In 2018, my world changed in ways I never expected. In the fall of that year, my high school chorus teacher, mentor, and dear friend, Mark van Schenkhof, was diagnosed with ALS. Amyotrophic lateral sclerosis, often referred to as "Lou Gehrig's Disease," is a progressive disease of the nervous system that affects cells in the brain and spinal cord.

Mr. V, as we called him, suffered for about two years before he was officially diagnosed. I had been studying music privately with his wife, Carol, and became incredibly close with the two of them. At the time of the diagnosis, Mark and Carol were in their 60s and 70s with no children, and our relationship blossomed to the point where I felt as though they had welcomed me into their family.

At that time, I had just started my undergraduate degree hours away from Mark and Carol, but because of the unpredictability of ALS, I made a promise to visit Mr. V every time I was home. The disease continued to take over his body, and as soon as I graduated college, I made a standing “date” with them on the first Sunday of each month. For the next two years, I became acutely aware of the physical, mental, and emotional toll ALS takes on a person and their loved ones. At the same time, however, I saw firsthand the peace of mind and unwavering support that ALS United gives to a family during such trying times.
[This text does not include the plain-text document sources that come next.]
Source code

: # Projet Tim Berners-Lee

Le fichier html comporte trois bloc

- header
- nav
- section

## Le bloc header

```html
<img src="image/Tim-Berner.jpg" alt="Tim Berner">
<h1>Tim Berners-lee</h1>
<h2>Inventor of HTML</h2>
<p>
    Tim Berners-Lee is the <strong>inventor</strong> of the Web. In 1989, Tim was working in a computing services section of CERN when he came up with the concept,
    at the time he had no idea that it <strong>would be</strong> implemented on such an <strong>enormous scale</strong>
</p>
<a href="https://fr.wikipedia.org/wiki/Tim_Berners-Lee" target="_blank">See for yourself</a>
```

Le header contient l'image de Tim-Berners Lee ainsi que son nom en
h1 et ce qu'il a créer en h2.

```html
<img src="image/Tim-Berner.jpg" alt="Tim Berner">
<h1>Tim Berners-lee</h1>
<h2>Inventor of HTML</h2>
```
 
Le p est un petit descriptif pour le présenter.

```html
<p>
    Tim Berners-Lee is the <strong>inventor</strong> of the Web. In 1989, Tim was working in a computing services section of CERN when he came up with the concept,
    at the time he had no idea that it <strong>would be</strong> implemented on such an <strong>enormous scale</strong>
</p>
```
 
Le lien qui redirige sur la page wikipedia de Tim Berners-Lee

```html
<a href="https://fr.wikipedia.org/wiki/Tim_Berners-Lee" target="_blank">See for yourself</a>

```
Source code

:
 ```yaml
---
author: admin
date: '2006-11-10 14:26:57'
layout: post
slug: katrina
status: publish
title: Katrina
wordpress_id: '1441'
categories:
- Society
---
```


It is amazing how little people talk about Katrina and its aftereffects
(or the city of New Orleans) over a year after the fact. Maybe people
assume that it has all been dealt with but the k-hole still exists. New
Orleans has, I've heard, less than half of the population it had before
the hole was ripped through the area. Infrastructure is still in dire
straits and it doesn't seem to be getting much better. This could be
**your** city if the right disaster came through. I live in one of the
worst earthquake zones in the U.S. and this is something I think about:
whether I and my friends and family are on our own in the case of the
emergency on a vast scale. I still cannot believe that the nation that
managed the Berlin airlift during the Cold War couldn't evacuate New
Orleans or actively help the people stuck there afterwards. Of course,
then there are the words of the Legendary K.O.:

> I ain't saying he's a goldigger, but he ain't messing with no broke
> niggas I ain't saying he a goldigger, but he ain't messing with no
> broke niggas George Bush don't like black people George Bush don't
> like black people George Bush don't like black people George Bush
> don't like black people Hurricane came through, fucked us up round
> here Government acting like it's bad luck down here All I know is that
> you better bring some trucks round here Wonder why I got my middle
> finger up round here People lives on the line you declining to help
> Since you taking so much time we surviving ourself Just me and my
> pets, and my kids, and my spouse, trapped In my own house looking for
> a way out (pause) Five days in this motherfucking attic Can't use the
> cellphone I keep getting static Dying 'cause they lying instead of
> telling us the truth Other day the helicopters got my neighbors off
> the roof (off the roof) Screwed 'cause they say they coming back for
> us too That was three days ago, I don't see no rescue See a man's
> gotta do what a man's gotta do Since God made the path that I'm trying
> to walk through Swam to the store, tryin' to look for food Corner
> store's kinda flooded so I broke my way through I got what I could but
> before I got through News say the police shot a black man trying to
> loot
Since losing Mark on January 1, 2024, Carol has had only incredible things to say about ALS United NY. This organization gave my “family” support when they needed it most. While there is no way I could ever repay them for the generosity and support shown to Mark and Carol, it has been the honor of a lifetime to have the opportunity to fundraise and represent ALS United in the 2026 NYC Marathon.

Thank you for your support. LET’S FIND A CURE!